Data in this exercise below:

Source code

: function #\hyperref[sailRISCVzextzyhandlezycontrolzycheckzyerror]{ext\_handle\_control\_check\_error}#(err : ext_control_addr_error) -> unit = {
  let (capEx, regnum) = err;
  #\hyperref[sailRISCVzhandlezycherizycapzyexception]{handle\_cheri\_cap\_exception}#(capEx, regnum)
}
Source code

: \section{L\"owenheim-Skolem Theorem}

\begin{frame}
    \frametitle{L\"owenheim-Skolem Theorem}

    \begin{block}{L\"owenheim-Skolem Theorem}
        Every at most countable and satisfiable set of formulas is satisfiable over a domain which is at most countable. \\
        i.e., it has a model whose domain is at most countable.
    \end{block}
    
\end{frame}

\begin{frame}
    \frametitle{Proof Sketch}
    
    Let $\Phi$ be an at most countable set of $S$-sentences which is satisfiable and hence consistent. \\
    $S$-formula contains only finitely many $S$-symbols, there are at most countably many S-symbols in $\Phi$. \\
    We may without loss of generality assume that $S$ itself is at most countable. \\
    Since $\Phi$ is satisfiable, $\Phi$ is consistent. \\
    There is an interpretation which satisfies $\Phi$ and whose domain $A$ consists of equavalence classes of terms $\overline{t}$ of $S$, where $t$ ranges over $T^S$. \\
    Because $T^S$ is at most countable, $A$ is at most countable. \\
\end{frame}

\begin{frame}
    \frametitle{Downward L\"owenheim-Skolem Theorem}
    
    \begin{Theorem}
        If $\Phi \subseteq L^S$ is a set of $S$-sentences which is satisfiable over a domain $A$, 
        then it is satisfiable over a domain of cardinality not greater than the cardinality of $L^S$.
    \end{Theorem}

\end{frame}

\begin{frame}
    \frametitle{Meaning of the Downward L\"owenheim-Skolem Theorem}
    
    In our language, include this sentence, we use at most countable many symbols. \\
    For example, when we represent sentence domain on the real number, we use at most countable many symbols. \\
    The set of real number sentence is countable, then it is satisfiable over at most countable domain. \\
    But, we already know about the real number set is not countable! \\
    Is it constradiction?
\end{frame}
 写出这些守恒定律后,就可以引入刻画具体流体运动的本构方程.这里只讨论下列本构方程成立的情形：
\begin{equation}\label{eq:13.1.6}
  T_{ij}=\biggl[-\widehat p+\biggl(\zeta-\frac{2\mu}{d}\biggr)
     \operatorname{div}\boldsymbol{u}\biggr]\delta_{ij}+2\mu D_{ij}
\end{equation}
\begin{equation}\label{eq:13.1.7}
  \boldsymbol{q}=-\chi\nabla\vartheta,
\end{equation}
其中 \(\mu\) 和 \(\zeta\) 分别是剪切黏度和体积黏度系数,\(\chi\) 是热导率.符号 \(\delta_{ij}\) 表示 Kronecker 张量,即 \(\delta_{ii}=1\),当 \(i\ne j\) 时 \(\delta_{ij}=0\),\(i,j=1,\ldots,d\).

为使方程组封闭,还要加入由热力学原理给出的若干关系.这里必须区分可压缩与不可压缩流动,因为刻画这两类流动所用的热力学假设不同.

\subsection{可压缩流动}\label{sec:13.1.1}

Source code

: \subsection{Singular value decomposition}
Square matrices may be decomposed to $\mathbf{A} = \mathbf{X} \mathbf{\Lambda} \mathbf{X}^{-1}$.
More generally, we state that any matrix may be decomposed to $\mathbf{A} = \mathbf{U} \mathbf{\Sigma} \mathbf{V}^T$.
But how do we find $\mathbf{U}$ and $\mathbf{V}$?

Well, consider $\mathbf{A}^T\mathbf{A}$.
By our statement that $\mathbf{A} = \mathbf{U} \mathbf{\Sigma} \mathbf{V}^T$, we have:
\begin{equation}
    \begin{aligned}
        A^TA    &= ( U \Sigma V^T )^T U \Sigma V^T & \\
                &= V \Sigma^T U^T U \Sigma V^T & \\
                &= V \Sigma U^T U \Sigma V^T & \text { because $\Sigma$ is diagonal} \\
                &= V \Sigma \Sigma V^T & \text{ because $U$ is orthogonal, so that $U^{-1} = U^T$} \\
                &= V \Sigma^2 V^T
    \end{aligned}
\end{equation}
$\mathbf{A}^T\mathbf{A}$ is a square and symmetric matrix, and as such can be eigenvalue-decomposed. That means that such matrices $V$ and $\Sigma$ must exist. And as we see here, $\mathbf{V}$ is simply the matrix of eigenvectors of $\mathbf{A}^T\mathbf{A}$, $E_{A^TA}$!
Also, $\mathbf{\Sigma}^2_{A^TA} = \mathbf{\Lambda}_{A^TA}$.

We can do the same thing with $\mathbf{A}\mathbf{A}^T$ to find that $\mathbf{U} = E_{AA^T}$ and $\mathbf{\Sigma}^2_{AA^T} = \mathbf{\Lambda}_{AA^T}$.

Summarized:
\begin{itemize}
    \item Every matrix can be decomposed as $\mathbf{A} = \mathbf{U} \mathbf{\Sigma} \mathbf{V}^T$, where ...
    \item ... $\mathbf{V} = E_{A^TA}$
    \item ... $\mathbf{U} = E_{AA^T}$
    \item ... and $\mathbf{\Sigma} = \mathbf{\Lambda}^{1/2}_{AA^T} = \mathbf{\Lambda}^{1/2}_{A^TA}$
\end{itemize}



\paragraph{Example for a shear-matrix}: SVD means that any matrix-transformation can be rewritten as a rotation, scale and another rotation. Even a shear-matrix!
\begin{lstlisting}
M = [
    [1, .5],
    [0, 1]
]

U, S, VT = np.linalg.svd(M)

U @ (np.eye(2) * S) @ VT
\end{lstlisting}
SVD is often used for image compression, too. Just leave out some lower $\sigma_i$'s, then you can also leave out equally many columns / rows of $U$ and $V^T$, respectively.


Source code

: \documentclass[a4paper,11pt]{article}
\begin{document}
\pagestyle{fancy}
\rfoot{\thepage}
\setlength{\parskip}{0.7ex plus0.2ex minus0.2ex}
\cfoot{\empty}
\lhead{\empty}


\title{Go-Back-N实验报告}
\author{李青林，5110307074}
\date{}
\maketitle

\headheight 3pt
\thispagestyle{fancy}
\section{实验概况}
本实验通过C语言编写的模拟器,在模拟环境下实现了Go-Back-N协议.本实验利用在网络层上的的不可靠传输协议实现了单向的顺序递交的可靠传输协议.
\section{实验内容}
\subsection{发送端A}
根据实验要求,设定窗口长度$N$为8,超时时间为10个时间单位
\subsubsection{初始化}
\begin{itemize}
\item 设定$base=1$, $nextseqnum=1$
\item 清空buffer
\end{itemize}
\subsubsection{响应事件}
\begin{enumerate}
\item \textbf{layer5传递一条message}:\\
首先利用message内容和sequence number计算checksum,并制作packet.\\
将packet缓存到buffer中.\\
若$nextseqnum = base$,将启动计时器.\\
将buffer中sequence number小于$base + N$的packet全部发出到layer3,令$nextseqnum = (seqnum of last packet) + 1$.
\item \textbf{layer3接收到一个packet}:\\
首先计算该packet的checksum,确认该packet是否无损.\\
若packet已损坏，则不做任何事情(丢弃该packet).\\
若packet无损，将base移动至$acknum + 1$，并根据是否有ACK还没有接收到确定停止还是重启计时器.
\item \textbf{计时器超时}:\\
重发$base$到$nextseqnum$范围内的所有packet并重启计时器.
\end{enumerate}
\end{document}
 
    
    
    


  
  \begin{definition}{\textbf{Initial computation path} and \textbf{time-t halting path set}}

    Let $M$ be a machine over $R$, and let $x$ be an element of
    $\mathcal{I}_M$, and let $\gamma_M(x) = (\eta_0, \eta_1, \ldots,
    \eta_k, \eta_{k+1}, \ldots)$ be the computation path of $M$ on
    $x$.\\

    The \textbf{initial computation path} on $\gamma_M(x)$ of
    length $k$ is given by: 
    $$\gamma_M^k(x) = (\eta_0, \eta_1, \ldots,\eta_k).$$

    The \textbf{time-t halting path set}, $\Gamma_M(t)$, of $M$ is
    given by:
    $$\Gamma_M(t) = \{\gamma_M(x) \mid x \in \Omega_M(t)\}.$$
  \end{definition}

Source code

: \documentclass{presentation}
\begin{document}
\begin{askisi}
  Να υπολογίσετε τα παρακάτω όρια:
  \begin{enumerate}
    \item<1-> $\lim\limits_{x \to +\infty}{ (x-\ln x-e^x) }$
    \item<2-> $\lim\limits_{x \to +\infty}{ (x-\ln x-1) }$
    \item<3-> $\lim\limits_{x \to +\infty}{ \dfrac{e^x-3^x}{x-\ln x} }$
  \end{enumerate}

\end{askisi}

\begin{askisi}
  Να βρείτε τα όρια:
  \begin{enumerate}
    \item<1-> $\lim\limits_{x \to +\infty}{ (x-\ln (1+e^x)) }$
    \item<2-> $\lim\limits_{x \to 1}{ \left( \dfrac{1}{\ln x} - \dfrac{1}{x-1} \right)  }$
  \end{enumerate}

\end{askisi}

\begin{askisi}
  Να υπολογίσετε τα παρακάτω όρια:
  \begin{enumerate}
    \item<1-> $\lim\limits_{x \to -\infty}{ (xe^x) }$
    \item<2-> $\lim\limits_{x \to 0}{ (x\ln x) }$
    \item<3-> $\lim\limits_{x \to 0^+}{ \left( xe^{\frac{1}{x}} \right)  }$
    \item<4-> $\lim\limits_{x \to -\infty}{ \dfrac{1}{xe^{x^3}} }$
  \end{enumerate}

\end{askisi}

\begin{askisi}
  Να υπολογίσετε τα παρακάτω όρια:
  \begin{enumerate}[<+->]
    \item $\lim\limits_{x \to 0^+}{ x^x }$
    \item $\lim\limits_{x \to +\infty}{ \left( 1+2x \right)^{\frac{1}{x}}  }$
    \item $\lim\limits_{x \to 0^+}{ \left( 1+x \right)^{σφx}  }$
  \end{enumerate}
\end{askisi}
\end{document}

End of Data in this exercise.

## [Task prompt]
Every line containing the string "Lambda" is required; copy each such line from the data.

## [Task solution]
Square matrices may be decomposed to $\mathbf{A} = \mathbf{X} \mathbf{\Lambda} \mathbf{X}^{-1}$.
Also, $\mathbf{\Sigma}^2_{A^TA} = \mathbf{\Lambda}_{A^TA}$.
We can do the same thing with $\mathbf{A}\mathbf{A}^T$ to find that $\mathbf{U} = E_{AA^T}$ and $\mathbf{\Sigma}^2_{AA^T} = \mathbf{\Lambda}_{AA^T}$.
    \item ... and $\mathbf{\Sigma} = \mathbf{\Lambda}^{1/2}_{AA^T} = \mathbf{\Lambda}^{1/2}_{A^TA}$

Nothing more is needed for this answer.